By Expert Panel 13.03.2013
By Chris Tedder, Research Analyst, Forex.com
The Reserve Bank of New Zealand’s monetary policy meeting this week will be closely watched for any indication the bank may start tightening monetary policy sooner than expected. We don’t anticipate the bank will alter policy for a while, but last time around RBNZ Governor Wheeler was somewhat hawkish, citing up-beat business confidence and construction activity indicators. The governor also noted that the rebuild in Canterbury is gathering momentum and the positive impacts should find their way into the real economy. However, the most hawkish development may be from rising house prices in NZ.
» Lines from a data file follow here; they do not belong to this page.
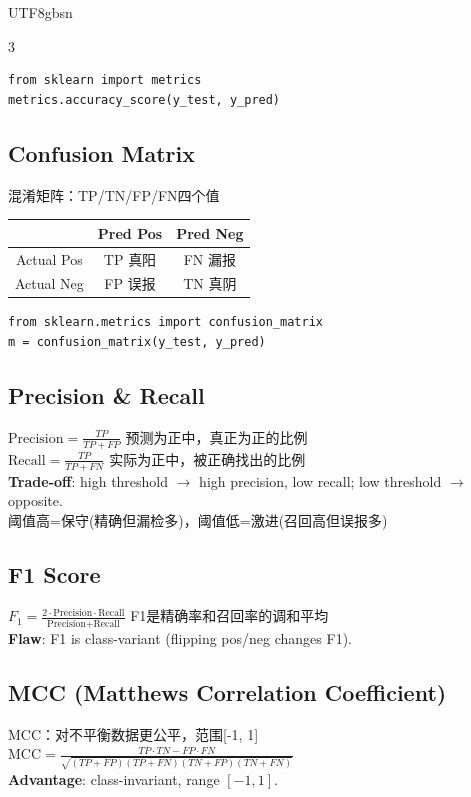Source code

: \documentclass[9pt,landscape,a4paper]{article}
\newcommand{\zhint}[1]{{\scriptsize\color{gray!70!black}#1}}
\begin{document}
\begin{CJK}{UTF8}{gbsn}
\begin{multicols}{3}
\begin{lstlisting}
from sklearn import metrics
metrics.accuracy_score(y_test, y_pred)
\end{lstlisting}

\subsection{Confusion Matrix}
\zhint{混淆矩阵：TP/TN/FP/FN四个值}
\begin{center}
\scriptsize
\begin{tabular}{c|c|c}
 & Pred Pos & Pred Neg \\ \hline
Actual Pos & TP \zhint{真阳} & FN \zhint{漏报} \\ \hline
Actual Neg & FP \zhint{误报} & TN \zhint{真阴} \\
\end{tabular}
\end{center}

\begin{lstlisting}
from sklearn.metrics import confusion_matrix
m = confusion_matrix(y_test, y_pred)
\end{lstlisting}

\subsection{Precision \& Recall}
$\text{Precision} = \frac{TP}{TP + FP}$ \zhint{预测为正中，真正为正的比例}\\[2pt]
$\text{Recall} = \frac{TP}{TP + FN}$ \zhint{实际为正中，被正确找出的比例}\\[2pt]
\textbf{Trade-off}: high threshold $\to$ high precision, low recall; low threshold $\to$ opposite.\\
\zhint{阈值高=保守(精确但漏检多)，阈值低=激进(召回高但误报多)}

\subsection{F1 Score}
$F_1 = \frac{2 \cdot \text{Precision} \cdot \text{Recall}}{\text{Precision} + \text{Recall}}$
\zhint{F1是精确率和召回率的调和平均}\\
\textbf{Flaw}: F1 is class-variant (flipping pos/neg changes F1).

\subsection{MCC (Matthews Correlation Coefficient)}
\zhint{MCC：对不平衡数据更公平，范围[-1, 1]}\\
$\text{MCC} = \frac{TP \cdot TN - FP \cdot FN}{\sqrt{(TP+FP)(TP+FN)(TN+FP)(TN+FN)}}$\\
\textbf{Advantage}: class-invariant, range $[-1, 1]$.


\end{multicols}
\end{CJK}
\end{document}
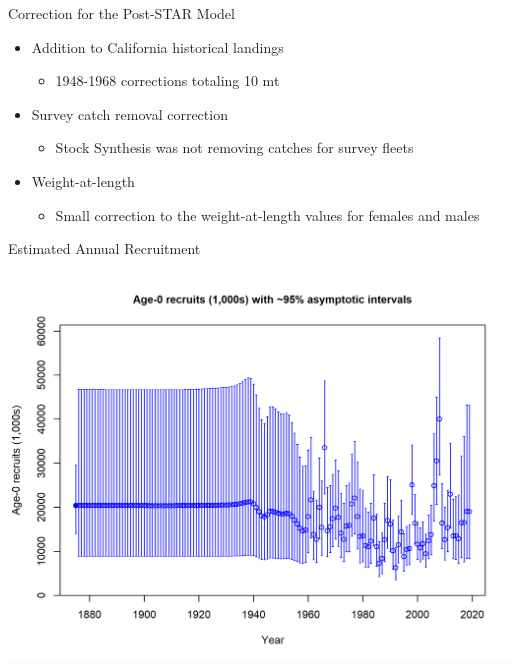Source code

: \documentclass[pdf]{beamer}\usepackage[]{graphicx}\usepackage[]{color}
\begin{document}
\begin{frame}{Correction for the Post-STAR Model}
  \begin{itemize}
    \item Addition to California historical landings
      \begin{itemize}
        \item 1948-1968 corrections totaling 10 mt 
      \end{itemize}
    \item Survey catch removal correction
      \begin{itemize}
        \item Stock Synthesis was not removing catches for survey fleets
      \end{itemize}
    \item Weight-at-length
      \begin{itemize}
        \item Small correction to the weight-at-length values for females and males
      \end{itemize}    
  \end{itemize}
\end{frame}






\begin{frame}{Estimated Annual Recruitment}
  \begin{center}
    \includegraphics[scale = 0.50, trim={0cm 0cm 0cm 1.7cm}, clip]{r4ss/ts11_Age-0_recruits_(1000s)_with_95_asymptotic_intervals.png}
  \end{center}
\end{frame}
\end{document}
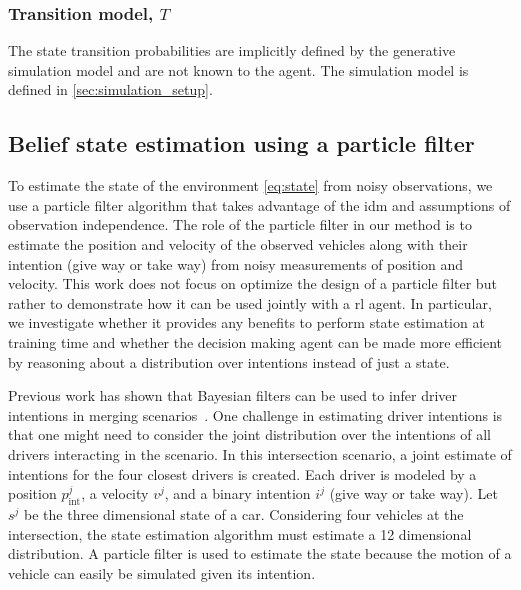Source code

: \subsubsection{Transition model, $T$}
The state transition probabilities are implicitly defined by the generative simulation model and are not known to the agent. The simulation model is defined in \ref{sec:simulation_setup}. 

\subsection{Belief state estimation using a particle filter}
\label{sec:particle_filter}

To estimate the state of the environment \ref{eq:state} from noisy observations, we use a particle filter algorithm that takes advantage of the \gls{idm} and assumptions of observation independence. 
The role of the particle filter in our method is to estimate the position and velocity of the observed vehicles along with their intention (give way or take way) from noisy measurements of position and velocity. 
This work does not focus on optimize the design of a particle filter but rather to demonstrate how it can be used jointly with a \gls{rl} agent. 
In particular, we investigate whether it provides any benefits to perform state estimation at training time and whether the decision making agent can be made more efficient by reasoning about a distribution over intentions instead of just a state. 

Previous work has shown that Bayesian filters can be used to infer driver intentions in merging scenarios~\cite{bouton2019}. 
One challenge in estimating driver intentions is that one might need to consider the joint distribution over the intentions of all drivers interacting in the scenario. 
In this intersection scenario, a joint estimate of intentions for the four closest drivers is created.
Each driver is modeled by a position $p^j_\text{int}$, a velocity $v^j$, and a binary intention $i^j$ (give way or take way). 
Let $s^j$ be the three dimensional state of a car. 
Considering four vehicles at the intersection, the state estimation algorithm must estimate a \num{12} dimensional distribution. A particle filter is used to estimate the state because the motion of a vehicle can easily be simulated given its intention.%

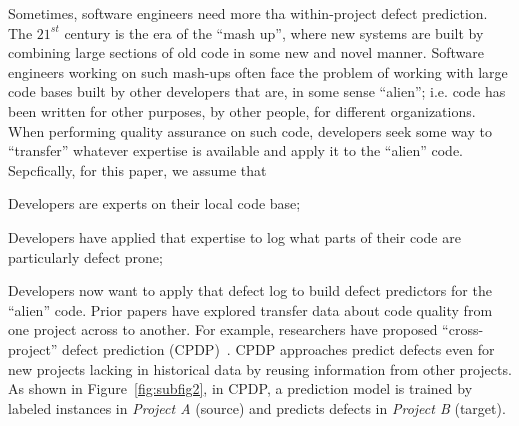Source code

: Sometimes, software engineers
need more tha within-project defect prediction.
The $21^{\mathit{st}}$ century is the era of the ``mash up'',
where new systems are built by combining large sections of old
code in some new and novel manner.
Software engineers working on such mash-ups often face
the problem of working with  large code bases built by other developers that are, in some sense ``alien''; i.e.
code has been written for other purposes, 
by other people, for different organizations.  When performing
quality assurance on such code, developers
seek some way to ``transfer'' whatever expertise is
available and apply it to the ``alien'' code.  
Sepcfically, for this
paper, we assume that
\bi
\item
Developers are experts on  their local code base;
\item
Developers have applied that expertise to log what parts
of their code are particularly defect prone;
\item
Developers now want to apply that defect log to
build defect predictors for the ``alien'' code.
\ei
Prior papers have explored transfer data
about code quality from one project across to another.
For example, researchers
have proposed ``cross-project'' defect
prediction (CPDP)~\cite{He12, Ma12, Nam13, Rahman12, Turhan09, Zimmermann09}.
CPDP approaches predict defects even for new projects lacking
in historical data by reusing information from other projects. As shown in Figure~\ref{fig:subfig2}, in CPDP,
a prediction model is trained by
labeled instances in {\em Project A} (source) and predicts defects in {\em Project B} (target).

% 

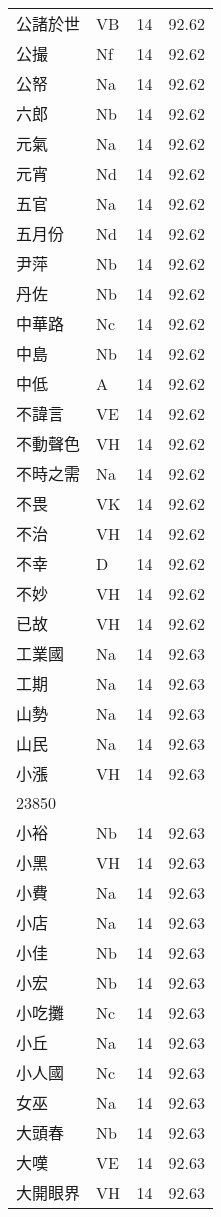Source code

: \documentclass[twocolumn]{book}
\begin{document}
\begin{supertabular}{llrr}
公諸於世 & VB & 14 &  92.62\\
公撮 & Nf & 14 &  92.62\\
公帑 & Na & 14 &  92.62\\
六郎 & Nb & 14 &  92.62\\
元氣 & Na & 14 &  92.62\\
元宵 & Nd & 14 &  92.62\\
五官 & Na & 14 &  92.62\\
五月份 & Nd & 14 &  92.62\\
尹萍 & Nb & 14 &  92.62\\
丹佐 & Nb & 14 &  92.62\\
中華路 & Nc & 14 &  92.62\\
中島 & Nb & 14 &  92.62\\
中低 & A & 14 &  92.62\\
不諱言 & VE & 14 &  92.62\\
不動聲色 & VH & 14 &  92.62\\
不時之需 & Na & 14 &  92.62\\
不畏 & VK & 14 &  92.62\\
不治 & VH & 14 &  92.62\\
不幸 & D & 14 &  92.62\\
不妙 & VH & 14 &  92.62\\
已故 & VH & 14 &  92.62\\
工業國 & Na & 14 &  92.63\\
工期 & Na & 14 &  92.63\\
山勢 & Na & 14 &  92.63\\
山民 & Na & 14 &  92.63\\
小漲 & VH & 14 &  92.63\\
23850\\
小裕 & Nb & 14 &  92.63\\
小黑 & VH & 14 &  92.63\\
小費 & Na & 14 &  92.63\\
小店 & Na & 14 &  92.63\\
小佳 & Nb & 14 &  92.63\\
小宏 & Nb & 14 &  92.63\\
小吃攤 & Nc & 14 &  92.63\\
小丘 & Na & 14 &  92.63\\
小人國 & Nc & 14 &  92.63\\
女巫 & Na & 14 &  92.63\\
大頭春 & Nb & 14 &  92.63\\
大嘆 & VE & 14 &  92.63\\
大開眼界 & VH & 14 &  92.63\\

\end{supertabular}
\end{document}
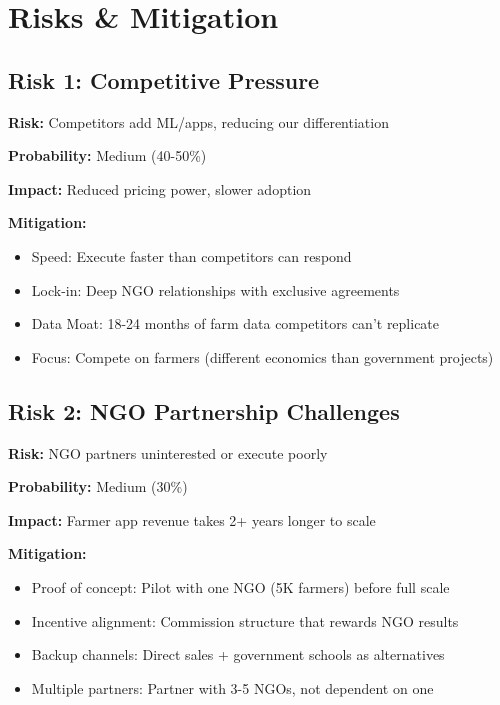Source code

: 
\chapter{Risks \& Mitigation}

\section{Risk 1: Competitive Pressure}

\textbf{Risk:} Competitors add ML/apps, reducing our differentiation

\textbf{Probability:} Medium (40-50\%)

\textbf{Impact:} Reduced pricing power, slower adoption

\textbf{Mitigation:}
\begin{itemize}
    \item Speed: Execute faster than competitors can respond
    \item Lock-in: Deep NGO relationships with exclusive agreements
    \item Data Moat: 18-24 months of farm data competitors can't replicate
    \item Focus: Compete on farmers (different economics than government projects)
\end{itemize}

\section{Risk 2: NGO Partnership Challenges}

\textbf{Risk:} NGO partners uninterested or execute poorly

\textbf{Probability:} Medium (30\%)

\textbf{Impact:} Farmer app revenue takes 2+ years longer to scale

\textbf{Mitigation:}
\begin{itemize}
    \item Proof of concept: Pilot with one NGO (5K farmers) before full scale
    \item Incentive alignment: Commission structure that rewards NGO results
    \item Backup channels: Direct sales + government schools as alternatives
    \item Multiple partners: Partner with 3-5 NGOs, not dependent on one
\end{itemize}

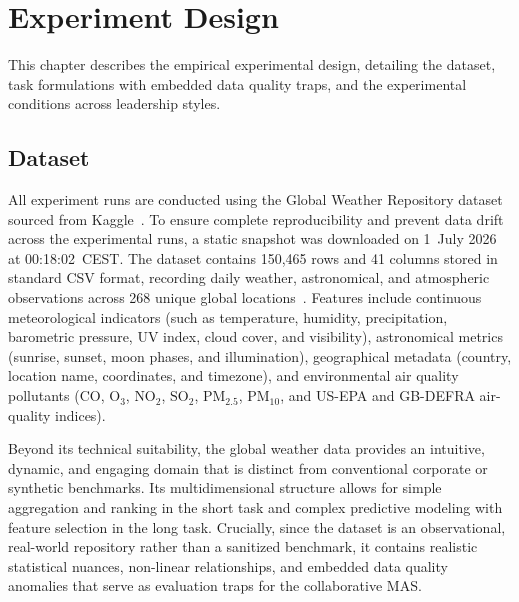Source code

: \chapter{Experiment Design}
\label{chap:experiment-design}

This chapter describes the empirical experimental design, detailing the dataset, task formulations with embedded data quality traps, and the experimental conditions across leadership styles.

\section{Dataset}
\label{sec:dataset}

All experiment runs are conducted using the Global Weather Repository dataset sourced from Kaggle~\cite{nidula_elgiriyewithana_2026}.
To ensure complete reproducibility and prevent data drift across the experimental runs, a static snapshot was downloaded on 1~July 2026 at 00:18:02~CEST.
The dataset contains 150,465 rows and 41 columns stored in standard CSV format, recording daily weather, astronomical, and atmospheric observations across 268 unique global locations~\cite{nidula_elgiriyewithana_2026}.
Features include continuous meteorological indicators (such as temperature, humidity, precipitation, barometric pressure, UV index, cloud cover, and visibility), astronomical metrics (sunrise, sunset, moon phases, and illumination), geographical metadata (country, location name, coordinates, and timezone), and environmental air quality pollutants ($\text{CO}$, $\text{O}_3$, $\text{NO}_2$, $\text{SO}_2$, $\text{PM}_{2.5}$, $\text{PM}_{10}$, and US-EPA and GB-DEFRA air-quality indices).

Beyond its technical suitability, the global weather data provides an intuitive, dynamic, and engaging domain that is distinct from conventional corporate or synthetic benchmarks.
Its multidimensional structure allows for simple aggregation and ranking in the short task and complex predictive modeling with feature selection in the long task.
Crucially, since the dataset is an observational, real-world repository rather than a sanitized benchmark, it contains realistic statistical nuances, non-linear relationships, and embedded data quality anomalies that serve as evaluation traps for the collaborative \ac{MAS}.

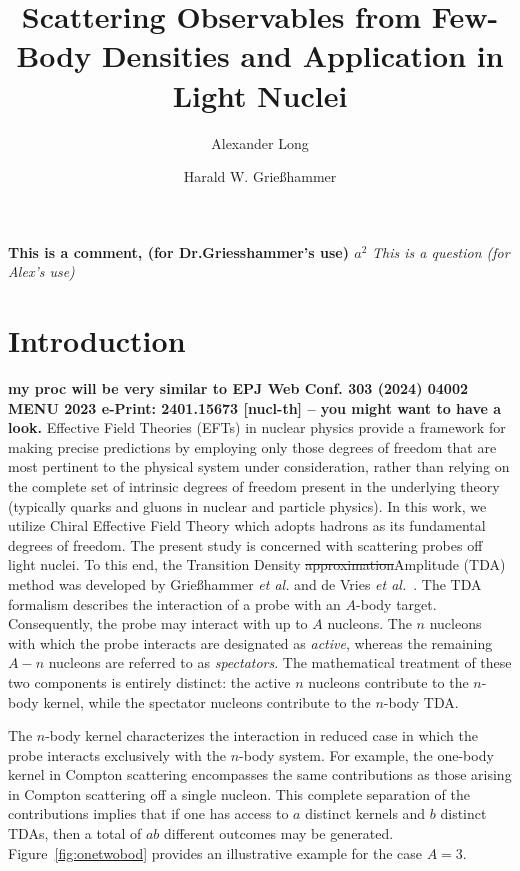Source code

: \documentclass[a4paper,11pt]{article}
\title{Scattering Observables from Few-Body Densities and Application
in Light Nuclei}
\author*{Alexander Long}
\author{Harald W. Grie{\ss}hammer}
\affiliation{Institute for Nuclear Studies, Department of
Physics,\\George Washington University, Washington DC 20052, USA}
\newcommand{\ques}[1]{\color{red}\textit{ #1 }\color{black}}
\newcommand{\com}[1]{\color{blue}\small\textbf{ #1 }\color{black}\normalsize}
\newcommand{\replace}[2]{\sout{\protect#1}\color{blue}#2\color{black}}
\begin{document}
\maketitle
\com{This is a comment, (for Dr.Griesshammer's use) $a^2$}
\ques{This is a question (for Alex's use)}
\section{Introduction}
\com{my proc will be very similar to 
    EPJ Web Conf. 303 (2024) 04002
        MENU 2023
e-Print:    2401.15673 [nucl-th] -- you might want to have a look.}
Effective Field Theories (EFTs) in nuclear physics provide a
framework for making precise predictions by employing only those
degrees of freedom that are most pertinent to the physical system
under consideration, rather than relying on the complete set of
intrinsic degrees of freedom present in the underlying theory
(typically quarks and gluons in nuclear and particle physics). In this work, we utilize Chiral
Effective Field Theory which adopts hadrons
as its fundamental degrees of freedom.
The present study is concerned with scattering probes off
light nuclei. To this end, the Transition Density \replace{approximation}{Amplitude} (TDA)
method was developed by Grie\ss hammer \textit{et al.} and de Vries
\textit{et al.}~\cite{hammer2020, Vries2024}. The TDA formalism
describes the interaction of a probe with an $A$-body target.
Consequently, the probe may interact with up to $A$ nucleons. The $n$ nucleons with which the probe
interacts are designated as \textit{active}, whereas the remaining
$A-n$ nucleons are referred to as \textit{spectators}. The
mathematical treatment of these two components is entirely distinct:
the active $n$ nucleons contribute to the $n$-body kernel, while the
spectator nucleons contribute to the $n$-body TDA.

The $n$-body kernel characterizes the interaction in reduced case
in which the probe interacts exclusively with the $n$-body
system. For example, the one-body kernel in Compton scattering
encompasses the same contributions as those arising in Compton
scattering off a single nucleon. This complete separation of the
contributions implies that if one has access to $a$ distinct kernels
and $b$ distinct TDAs, then a total of $ab$ different outcomes may be
generated. Figure~\ref{fig:onetwobod} provides an illustrative
example for the case $A=3$.
\end{document}
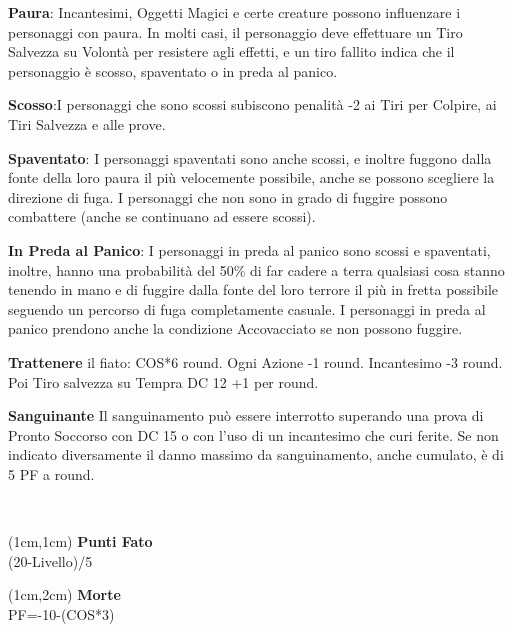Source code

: \documentclass[a4paper,12 pt,openany]{book}
\begin{document}
\begin{textblock*}{19 cm}
\begin{multicols}{2}
\textbf{Paura}: Incantesimi, Oggetti Magici e certe creature possono influenzare i personaggi con paura. In molti casi, il personaggio deve effettuare un Tiro Salvezza su Volontà per resistere agli effetti, e un tiro fallito indica che il personaggio è scosso, spaventato o in preda al panico.
			
\textbf{Scosso}:I personaggi che sono scossi subiscono penalità -2 ai Tiri per Colpire, ai Tiri Salvezza e alle prove.
			
\textbf{Spaventato}: I personaggi spaventati sono anche scossi, e inoltre fuggono dalla fonte della loro paura il più velocemente possibile, anche se possono scegliere la direzione di fuga.
I personaggi che non sono in grado di fuggire possono combattere (anche se continuano ad essere scossi).
			
\textbf{In Preda al Panico}: I personaggi in preda al panico sono scossi e spaventati, inoltre, hanno una probabilità del 50\% di far cadere a terra qualsiasi cosa stanno tenendo in mano e di fuggire dalla fonte del loro terrore il più in fretta possibile seguendo un percorso di fuga completamente casuale.
I personaggi in preda al panico prendono anche la condizione Accovacciato se non possono fuggire.
			
\textbf{Trattenere} il fiato: COS*6 round. Ogni Azione -1 round. Incantesimo -3 round. Poi Tiro salvezza su Tempra DC 12 +1 per round.
			
\textbf{Sanguinante} Il sanguinamento può essere interrotto superando una prova di Pronto Soccorso con DC 15 o con l'uso di un incantesimo che curi ferite.
Se non indicato diversamente il danno massimo da sanguinamento, anche cumulato, è di 5 PF a round.
\end{multicols}
		
	\end{textblock*}
	
	~\newpage
	
	\begin{textblock*}{4cm}(1cm,1cm) %
		{\textbf{Punti Fato}\\
			\footnotesize 
			(20-Livello)/5}
	\end{textblock*}	
	
	\begin{textblock*}{4cm}(1cm,2cm) %
		{\textbf{Morte}\\
			\footnotesize 
			PF=-10-(COS*3)}
	\end{textblock*}	
\end{document}
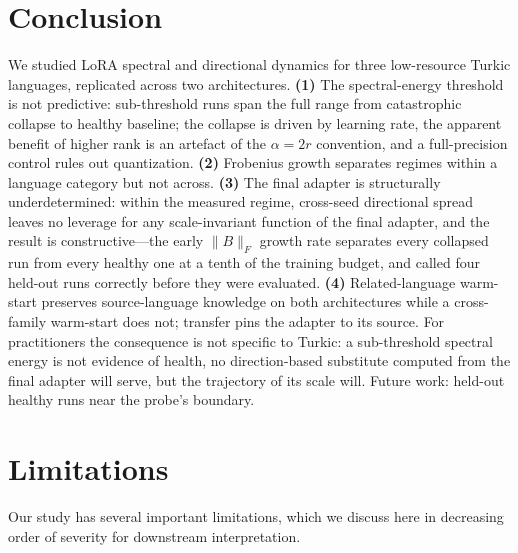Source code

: \documentclass[11pt]{article}
\begin{document}
\section{Conclusion}

We studied LoRA spectral and directional dynamics for three low-resource Turkic languages, replicated across two architectures. \textbf{(1)} The spectral-energy threshold is not predictive: sub-threshold runs span the full range from catastrophic collapse to healthy baseline; the collapse is driven by learning rate, the apparent benefit of higher rank is an artefact of the $\alpha{=}2r$ convention, and a full-precision control rules out quantization. \textbf{(2)} Frobenius growth separates regimes within a language category but not across. \textbf{(3)} The final adapter is structurally underdetermined: within the measured regime, cross-seed directional spread leaves no leverage for any scale-invariant function of the final adapter, and the result is constructive---the early $\|B\|_F$ growth rate separates every collapsed run from every healthy one at a tenth of the training budget, and called four held-out runs correctly before they were evaluated. \textbf{(4)} Related-language warm-start preserves source-language knowledge on both architectures while a cross-family warm-start does not; transfer pins the adapter to its source. For practitioners the consequence is not specific to Turkic: a sub-threshold spectral energy is not evidence of health, no direction-based substitute computed from the final adapter will serve, but the trajectory of its scale will. Future work: held-out healthy runs near the probe's boundary.

\section*{Limitations}
\label{sec:limitations}

Our study has several important limitations, which we discuss here in decreasing order of severity for downstream interpretation.
\end{document}
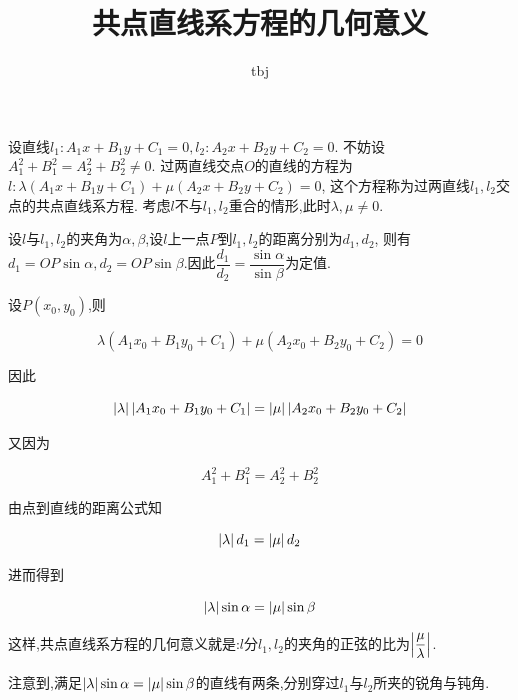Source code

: \documentclass{article}
\title{共点直线系方程的几何意义}
\author{tbj}
\date{}
\begin{document}
\maketitle

设直线$l_1: A_1x + B_1y + C_1 = 0, l_2: A_2x + B_2y + C_2 = 0$.
不妨设$A_1^2 + B_1^2 = A_2^2 + B_2^2 \neq 0$.
过两直线交点$O$的直线的方程为$l: \lambda (A_1x + B_1y + C_1) + \mu (A_2x + B_2y + C_2) = 0$,
这个方程称为过两直线$l_1, l_2$交点的共点直线系方程.
考虑$l$不与$l_1, l_2$重合的情形,此时$\lambda, \mu \neq 0$.

设$l$与$l_1, l_2$的夹角为$\alpha, \beta$,设$l$上一点$P$到$l_1, l_2$的距离分别为$d_1, d_2$,
则有$d_1 = OP \sin \alpha, d_2 = OP \sin \beta$.因此$\dfrac{d_1}{d_2} = \dfrac{\sin \alpha}{\sin \beta}$为定值.

设$P(x_0, y_0)$,则

\[ \lambda (A_1x_0 + B_1y_0 + C_1) + \mu (A_2x_0 + B_2y_0 + C_2) = 0 \]

因此

\[ \lrvert{\lambda} \lrvert{A_1x_0 + B_1y_0 + C_1} =  \lrvert{\mu} \lrvert{A_2x_0 + B_2y_0 + C_2} \]

又因为

\[A_1^2 + B_1^2 = A_2^2 + B_2^2\]

由点到直线的距离公式知

\[\lrvert{\lambda} d_1 = \lrvert{\mu} d_2\]

进而得到

\[\lrvert{\lambda} \sin \alpha = \lrvert{\mu} \sin \beta\]

这样,共点直线系方程的几何意义就是:$l$分$l_1, l_2$的夹角的正弦的比为$\lrvert{\dfrac{\mu}{\lambda}}$.

\begin{rqq}
    注意到,满足$\lrvert{\lambda} \sin \alpha = \lrvert{\mu} \sin \beta$的直线有两条,分别穿过$l_1$与$l_2$所夹的锐角与钝角.
\end{rqq}
\end{document}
The concern is housing demand is getting too far ahead of supply, which may result in a more hawkish than expected meeting this week. Furthermore, since the bank last meet business confidence improved, the unemployment rate dropped, albeit largely due to a fall in labour force participation, and food prices and consumer confidence skyrocketed. On the other side of the monetary policy equation, NZ’s trade balance dropped into deficit territory, the terms of trade index dropped in Q4 for the sixth straight quarter and manufacturing activity was flat in February. On balance, we think the bank has reason to be more hawkish than the market is anticipating.
Therefore, there may be scope for kiwi strength post-meeting. However, we would avoid NZDUSD as it is showing some technical weakness and has been hit by USD strength lately. Instead, AUDNZD may respond better to a more hawkish RBNZ, especially considering the RBA is still in an easing mindset. Technically, the pair is facing a lot of resistance around 1.2435 and there is evidence of a potential double-top (see chart below). On the downside, we are watching support zones around 1.2310 and 1.2250. A break there may see AUDNZD drift towards 1.2145.